As at 14 July 2000 (the latest practicable date prior to
the publication of this announcement) the Company's gross
assets were £93.5 million. On the same basis, following
the Reorganisation, the gross assets of the Group would
have been £117.8 million and the New Ordinary Shares, the
ZDP Shares and the Bank Facility would respectively have
represented 57%, 22% and 21% of the initial gross assets
of the Group.
The following table illustrates the position of a
Shareholder in the Company holding 1000 Ordinary Shares
before and after the implementation of the Proposals.
The figures show the position on the basis that the
Reorganisation, had become effective on 14 July 2000. The
yields shown in the table are prospective yields and are
based on the Directors' forecast of dividends for the
twelve months ending 30 June 2001, although the Company's
financial year end will remain at 31 December.
BEFORE AFTER
NAV Market Net Net NAV Market Net Net
Value Yield Yield Value Yield Yield
on on on on
NAV Market NAV Market
Value Value
1000 £1777 £1560 4.1% 4.6%
Ordinary
Shares
1000 Units £1765 £1560 5.6% 6.3%
comprising:
1000 ZDP £500 £500 0% 0%
Shares
1000 New £1265 £1060 7.8% 9.3%
Ordinary
Shares
Note: The 'After' position in the above table is on the
basis that the market value of a New Ordinary Share on 14
July 2000 would have been the same as that of an existing
Ordinary Share on that date, having deducted an assumed
market value for the ZDP Shares of 50p, their initial
capital entitlement.
As shown in the table above, the forecast yield on a
Unit, which will effectively be equivalent to an existing
Ordinary Share, will be higher than that on an existing
Ordinary Share.
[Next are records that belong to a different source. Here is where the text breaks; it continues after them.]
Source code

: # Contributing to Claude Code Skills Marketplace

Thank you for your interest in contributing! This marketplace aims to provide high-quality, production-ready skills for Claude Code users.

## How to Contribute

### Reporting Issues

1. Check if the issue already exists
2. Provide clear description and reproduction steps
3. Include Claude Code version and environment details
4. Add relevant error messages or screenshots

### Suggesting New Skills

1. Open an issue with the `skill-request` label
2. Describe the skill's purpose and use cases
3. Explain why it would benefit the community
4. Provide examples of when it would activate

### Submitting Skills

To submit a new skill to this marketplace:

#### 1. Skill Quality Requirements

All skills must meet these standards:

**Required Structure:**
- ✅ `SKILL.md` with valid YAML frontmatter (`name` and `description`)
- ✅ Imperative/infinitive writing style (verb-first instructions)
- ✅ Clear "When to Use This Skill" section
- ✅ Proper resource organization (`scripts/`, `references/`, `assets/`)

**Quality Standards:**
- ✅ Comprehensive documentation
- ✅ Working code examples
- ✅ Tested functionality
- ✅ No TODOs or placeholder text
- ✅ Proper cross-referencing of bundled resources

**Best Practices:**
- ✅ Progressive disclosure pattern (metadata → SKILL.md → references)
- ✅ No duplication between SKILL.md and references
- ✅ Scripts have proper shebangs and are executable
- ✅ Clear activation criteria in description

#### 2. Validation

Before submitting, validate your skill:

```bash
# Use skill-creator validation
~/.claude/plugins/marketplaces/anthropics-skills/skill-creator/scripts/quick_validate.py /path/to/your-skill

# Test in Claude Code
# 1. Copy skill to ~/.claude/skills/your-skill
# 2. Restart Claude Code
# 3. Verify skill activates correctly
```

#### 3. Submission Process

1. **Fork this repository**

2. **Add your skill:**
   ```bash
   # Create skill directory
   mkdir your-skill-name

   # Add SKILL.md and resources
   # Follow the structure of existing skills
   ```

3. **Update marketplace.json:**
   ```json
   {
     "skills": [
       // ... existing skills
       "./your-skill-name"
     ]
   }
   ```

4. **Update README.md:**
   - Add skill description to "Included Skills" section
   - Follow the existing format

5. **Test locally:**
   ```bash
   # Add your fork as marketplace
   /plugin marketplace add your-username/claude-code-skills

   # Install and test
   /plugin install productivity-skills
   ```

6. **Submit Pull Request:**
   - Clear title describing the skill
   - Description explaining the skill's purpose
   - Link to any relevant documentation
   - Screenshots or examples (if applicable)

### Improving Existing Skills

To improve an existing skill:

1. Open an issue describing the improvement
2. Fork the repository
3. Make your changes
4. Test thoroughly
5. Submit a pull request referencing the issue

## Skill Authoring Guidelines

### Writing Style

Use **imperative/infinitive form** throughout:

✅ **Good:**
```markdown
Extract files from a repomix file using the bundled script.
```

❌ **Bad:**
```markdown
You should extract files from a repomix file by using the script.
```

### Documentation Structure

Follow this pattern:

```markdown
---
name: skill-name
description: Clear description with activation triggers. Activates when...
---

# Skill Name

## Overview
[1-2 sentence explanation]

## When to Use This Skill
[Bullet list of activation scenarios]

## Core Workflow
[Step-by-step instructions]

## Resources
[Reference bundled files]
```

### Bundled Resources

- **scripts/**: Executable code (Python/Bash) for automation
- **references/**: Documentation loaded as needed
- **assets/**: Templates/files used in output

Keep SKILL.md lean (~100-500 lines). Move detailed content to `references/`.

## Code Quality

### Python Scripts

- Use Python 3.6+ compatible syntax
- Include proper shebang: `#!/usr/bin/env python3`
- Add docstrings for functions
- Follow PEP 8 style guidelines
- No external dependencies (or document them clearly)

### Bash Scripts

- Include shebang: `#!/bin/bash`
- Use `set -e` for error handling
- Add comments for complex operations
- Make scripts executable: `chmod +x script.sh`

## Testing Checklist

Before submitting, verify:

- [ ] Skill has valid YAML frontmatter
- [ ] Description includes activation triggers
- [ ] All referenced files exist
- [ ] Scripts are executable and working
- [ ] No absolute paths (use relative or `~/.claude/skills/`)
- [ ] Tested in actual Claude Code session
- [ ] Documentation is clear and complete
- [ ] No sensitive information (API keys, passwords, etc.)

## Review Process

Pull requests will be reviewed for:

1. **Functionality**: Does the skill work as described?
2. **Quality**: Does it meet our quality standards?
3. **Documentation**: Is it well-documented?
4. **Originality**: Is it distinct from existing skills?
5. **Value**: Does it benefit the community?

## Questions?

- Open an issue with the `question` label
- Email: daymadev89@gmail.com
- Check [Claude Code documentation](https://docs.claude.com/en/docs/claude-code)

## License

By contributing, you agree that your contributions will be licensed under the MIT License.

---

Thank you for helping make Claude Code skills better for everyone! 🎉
The forecast yield on each New Ordinary
Share will be substantially higher.
The Directors believe that the benefits of the Proposals
will be that:
- Existing Shareholders will in future hold an investment
comprising two distinct elements: ZDP Shares, offering a
relatively secure pre-determined capital return; and New
Ordinary Shares, offering a substantially improved yield
and an increased gearing ratio.
- There will be greater demand for the two classes of
shares than currently exists for the Ordinary Shares. As
a consequence, the Directors believe that there should,
over time, be a resulting reduction in the aggregate
discount at which Shareholders' investment in the Group
trades in relation to its NAV. There can, however, be no
guarantee that such a reduction will occur nor that the
individual shares or the Units will trade at the values
illustrated in the table above.
- There should be scope in due course for lowering the
yield requirement on the Company's equity portfolio,
allowing the Manager additional flexibility to seek to
improve prospects for capital growth.
Reasons for and Background to the Proposals
The Directors have for some time been concerned at the
level at which the Company's Ordinary Shares have been
trading on the London Stock Exchange relative to the
underlying net assets attributable to them. The Directors
believe that the principal reason for this is that the
yield offered by the Ordinary Shares is at the low end of
the range of yields available on other UK investment
trusts in the high income category, which typically have
more highly geared structures.
The Directors, in conjunction with the Company's
financial adviser, Deutsche Bank, and the Manager, have
considered various ways in which this situation might be
remedied. They have concluded that it would not be
possible to produce a worthwhile increase in the dividend
on the Ordinary Shares under the current capital
structure without compromising the quality and growth
prospects of the Company's equity portfolio.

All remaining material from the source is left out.